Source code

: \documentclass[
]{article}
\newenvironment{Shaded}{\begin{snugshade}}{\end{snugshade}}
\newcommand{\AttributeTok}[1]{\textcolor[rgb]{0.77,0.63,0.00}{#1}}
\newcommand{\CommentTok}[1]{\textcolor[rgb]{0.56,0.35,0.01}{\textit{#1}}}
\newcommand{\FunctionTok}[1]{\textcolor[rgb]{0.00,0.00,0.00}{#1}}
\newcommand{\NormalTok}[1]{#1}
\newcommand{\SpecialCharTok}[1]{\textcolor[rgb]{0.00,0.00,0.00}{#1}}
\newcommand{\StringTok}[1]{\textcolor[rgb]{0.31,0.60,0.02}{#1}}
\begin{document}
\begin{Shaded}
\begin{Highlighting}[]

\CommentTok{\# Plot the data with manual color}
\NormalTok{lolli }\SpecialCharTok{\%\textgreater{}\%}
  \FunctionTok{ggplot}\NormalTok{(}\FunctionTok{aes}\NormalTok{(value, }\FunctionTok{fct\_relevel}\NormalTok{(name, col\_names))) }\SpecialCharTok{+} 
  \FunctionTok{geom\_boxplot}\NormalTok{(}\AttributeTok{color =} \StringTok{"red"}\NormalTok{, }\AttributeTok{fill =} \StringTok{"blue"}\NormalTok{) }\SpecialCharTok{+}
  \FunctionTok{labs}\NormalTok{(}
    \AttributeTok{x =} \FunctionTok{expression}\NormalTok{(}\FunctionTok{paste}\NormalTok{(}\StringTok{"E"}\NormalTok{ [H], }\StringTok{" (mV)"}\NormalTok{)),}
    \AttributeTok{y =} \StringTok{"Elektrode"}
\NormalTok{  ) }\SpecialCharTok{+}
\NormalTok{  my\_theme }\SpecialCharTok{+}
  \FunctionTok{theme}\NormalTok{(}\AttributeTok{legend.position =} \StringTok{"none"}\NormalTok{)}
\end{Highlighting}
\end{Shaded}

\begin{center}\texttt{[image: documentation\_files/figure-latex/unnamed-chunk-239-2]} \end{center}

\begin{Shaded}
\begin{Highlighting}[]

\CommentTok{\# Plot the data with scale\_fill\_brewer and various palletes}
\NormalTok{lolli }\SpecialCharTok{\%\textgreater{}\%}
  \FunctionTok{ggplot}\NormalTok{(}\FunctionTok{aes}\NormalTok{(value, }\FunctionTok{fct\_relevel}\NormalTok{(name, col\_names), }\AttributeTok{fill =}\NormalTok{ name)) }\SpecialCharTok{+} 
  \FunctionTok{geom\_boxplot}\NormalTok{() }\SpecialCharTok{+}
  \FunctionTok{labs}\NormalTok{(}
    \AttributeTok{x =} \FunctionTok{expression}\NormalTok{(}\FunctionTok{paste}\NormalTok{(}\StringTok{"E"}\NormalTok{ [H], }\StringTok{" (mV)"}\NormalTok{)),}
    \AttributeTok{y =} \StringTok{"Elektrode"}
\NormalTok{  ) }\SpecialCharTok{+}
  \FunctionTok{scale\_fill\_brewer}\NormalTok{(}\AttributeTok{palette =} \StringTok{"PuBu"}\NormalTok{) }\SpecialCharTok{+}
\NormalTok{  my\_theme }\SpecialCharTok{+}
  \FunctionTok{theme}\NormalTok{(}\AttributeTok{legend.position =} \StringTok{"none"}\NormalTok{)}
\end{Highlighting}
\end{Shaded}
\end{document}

**Work request:**
Nothing in the records may be left out; copy them all exactly.

**Exercise answer:**
Source code

: \documentclass[
]{article}
\newenvironment{Shaded}{\begin{snugshade}}{\end{snugshade}}
\newcommand{\AttributeTok}[1]{\textcolor[rgb]{0.77,0.63,0.00}{#1}}
\newcommand{\CommentTok}[1]{\textcolor[rgb]{0.56,0.35,0.01}{\textit{#1}}}
\newcommand{\FunctionTok}[1]{\textcolor[rgb]{0.00,0.00,0.00}{#1}}
\newcommand{\NormalTok}[1]{#1}
\newcommand{\SpecialCharTok}[1]{\textcolor[rgb]{0.00,0.00,0.00}{#1}}
\newcommand{\StringTok}[1]{\textcolor[rgb]{0.31,0.60,0.02}{#1}}
\begin{document}
\begin{Shaded}
\begin{Highlighting}[]

\CommentTok{\# Plot the data with manual color}
\NormalTok{lolli }\SpecialCharTok{\%\textgreater{}\%}
  \FunctionTok{ggplot}\NormalTok{(}\FunctionTok{aes}\NormalTok{(value, }\FunctionTok{fct\_relevel}\NormalTok{(name, col\_names))) }\SpecialCharTok{+} 
  \FunctionTok{geom\_boxplot}\NormalTok{(}\AttributeTok{color =} \StringTok{"red"}\NormalTok{, }\AttributeTok{fill =} \StringTok{"blue"}\NormalTok{) }\SpecialCharTok{+}
  \FunctionTok{labs}\NormalTok{(}
    \AttributeTok{x =} \FunctionTok{expression}\NormalTok{(}\FunctionTok{paste}\NormalTok{(}\StringTok{"E"}\NormalTok{ [H], }\StringTok{" (mV)"}\NormalTok{)),}
    \AttributeTok{y =} \StringTok{"Elektrode"}
\NormalTok{  ) }\SpecialCharTok{+}
\NormalTok{  my\_theme }\SpecialCharTok{+}
  \FunctionTok{theme}\NormalTok{(}\AttributeTok{legend.position =} \StringTok{"none"}\NormalTok{)}
\end{Highlighting}
\end{Shaded}

\begin{center}\texttt{[image: documentation\_files/figure-latex/unnamed-chunk-239-2]} \end{center}

\begin{Shaded}
\begin{Highlighting}[]

\CommentTok{\# Plot the data with scale\_fill\_brewer and various palletes}
\NormalTok{lolli }\SpecialCharTok{\%\textgreater{}\%}
  \FunctionTok{ggplot}\NormalTok{(}\FunctionTok{aes}\NormalTok{(value, }\FunctionTok{fct\_relevel}\NormalTok{(name, col\_names), }\AttributeTok{fill =}\NormalTok{ name)) }\SpecialCharTok{+} 
  \FunctionTok{geom\_boxplot}\NormalTok{() }\SpecialCharTok{+}
  \FunctionTok{labs}\NormalTok{(}
    \AttributeTok{x =} \FunctionTok{expression}\NormalTok{(}\FunctionTok{paste}\NormalTok{(}\StringTok{"E"}\NormalTok{ [H], }\StringTok{" (mV)"}\NormalTok{)),}
    \AttributeTok{y =} \StringTok{"Elektrode"}
\NormalTok{  ) }\SpecialCharTok{+}
  \FunctionTok{scale\_fill\_brewer}\NormalTok{(}\AttributeTok{palette =} \StringTok{"PuBu"}\NormalTok{) }\SpecialCharTok{+}
\NormalTok{  my\_theme }\SpecialCharTok{+}
  \FunctionTok{theme}\NormalTok{(}\AttributeTok{legend.position =} \StringTok{"none"}\NormalTok{)}
\end{Highlighting}
\end{Shaded}
\end{document}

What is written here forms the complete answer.